Exercise brief - Check each line of the listing for the word "class" and report the ones that have it.

[Data to use — start]

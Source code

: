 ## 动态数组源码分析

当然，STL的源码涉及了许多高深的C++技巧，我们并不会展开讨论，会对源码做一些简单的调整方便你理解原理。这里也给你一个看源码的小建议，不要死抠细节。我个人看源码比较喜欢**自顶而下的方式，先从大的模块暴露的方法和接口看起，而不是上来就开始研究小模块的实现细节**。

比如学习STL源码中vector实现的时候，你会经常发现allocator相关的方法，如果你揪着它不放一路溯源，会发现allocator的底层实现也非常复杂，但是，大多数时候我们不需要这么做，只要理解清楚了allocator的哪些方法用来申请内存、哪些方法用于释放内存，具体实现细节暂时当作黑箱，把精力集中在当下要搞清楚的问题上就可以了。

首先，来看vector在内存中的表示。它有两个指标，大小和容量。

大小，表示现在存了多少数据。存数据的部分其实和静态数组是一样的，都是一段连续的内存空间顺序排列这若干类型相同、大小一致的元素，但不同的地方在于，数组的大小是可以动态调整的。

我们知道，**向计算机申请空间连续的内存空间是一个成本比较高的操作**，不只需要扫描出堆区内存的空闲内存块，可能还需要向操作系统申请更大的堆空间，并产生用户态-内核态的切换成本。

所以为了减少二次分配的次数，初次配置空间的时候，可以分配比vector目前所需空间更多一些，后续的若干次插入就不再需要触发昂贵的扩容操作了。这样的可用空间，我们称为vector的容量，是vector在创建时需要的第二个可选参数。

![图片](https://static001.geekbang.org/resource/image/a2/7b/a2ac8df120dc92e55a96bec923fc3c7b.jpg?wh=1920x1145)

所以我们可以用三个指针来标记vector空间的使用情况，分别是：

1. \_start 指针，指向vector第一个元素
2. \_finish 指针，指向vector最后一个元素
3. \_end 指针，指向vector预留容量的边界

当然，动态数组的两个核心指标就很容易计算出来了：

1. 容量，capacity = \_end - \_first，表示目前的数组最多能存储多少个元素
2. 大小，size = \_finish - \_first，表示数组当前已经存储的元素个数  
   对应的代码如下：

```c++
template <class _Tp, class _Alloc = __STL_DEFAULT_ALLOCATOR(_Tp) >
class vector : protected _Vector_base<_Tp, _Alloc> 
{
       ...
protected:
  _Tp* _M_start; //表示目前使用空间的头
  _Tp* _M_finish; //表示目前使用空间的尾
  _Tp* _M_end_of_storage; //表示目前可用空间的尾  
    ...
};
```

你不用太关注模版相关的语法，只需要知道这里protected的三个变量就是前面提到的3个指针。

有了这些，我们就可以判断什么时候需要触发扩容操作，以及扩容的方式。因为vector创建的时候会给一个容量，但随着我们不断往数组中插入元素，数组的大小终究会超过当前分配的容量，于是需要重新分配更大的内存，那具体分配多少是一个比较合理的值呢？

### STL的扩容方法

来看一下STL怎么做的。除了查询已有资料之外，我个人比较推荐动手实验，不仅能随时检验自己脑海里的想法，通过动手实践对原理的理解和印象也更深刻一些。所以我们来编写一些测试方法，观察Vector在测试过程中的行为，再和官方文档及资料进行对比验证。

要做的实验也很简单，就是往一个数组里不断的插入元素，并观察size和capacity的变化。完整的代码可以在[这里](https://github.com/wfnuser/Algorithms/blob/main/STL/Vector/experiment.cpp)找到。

[Data to use — finish]

Task output -
template <class _Tp, class _Alloc = __STL_DEFAULT_ALLOCATOR(_Tp) >
class vector : protected _Vector_base<_Tp, _Alloc> 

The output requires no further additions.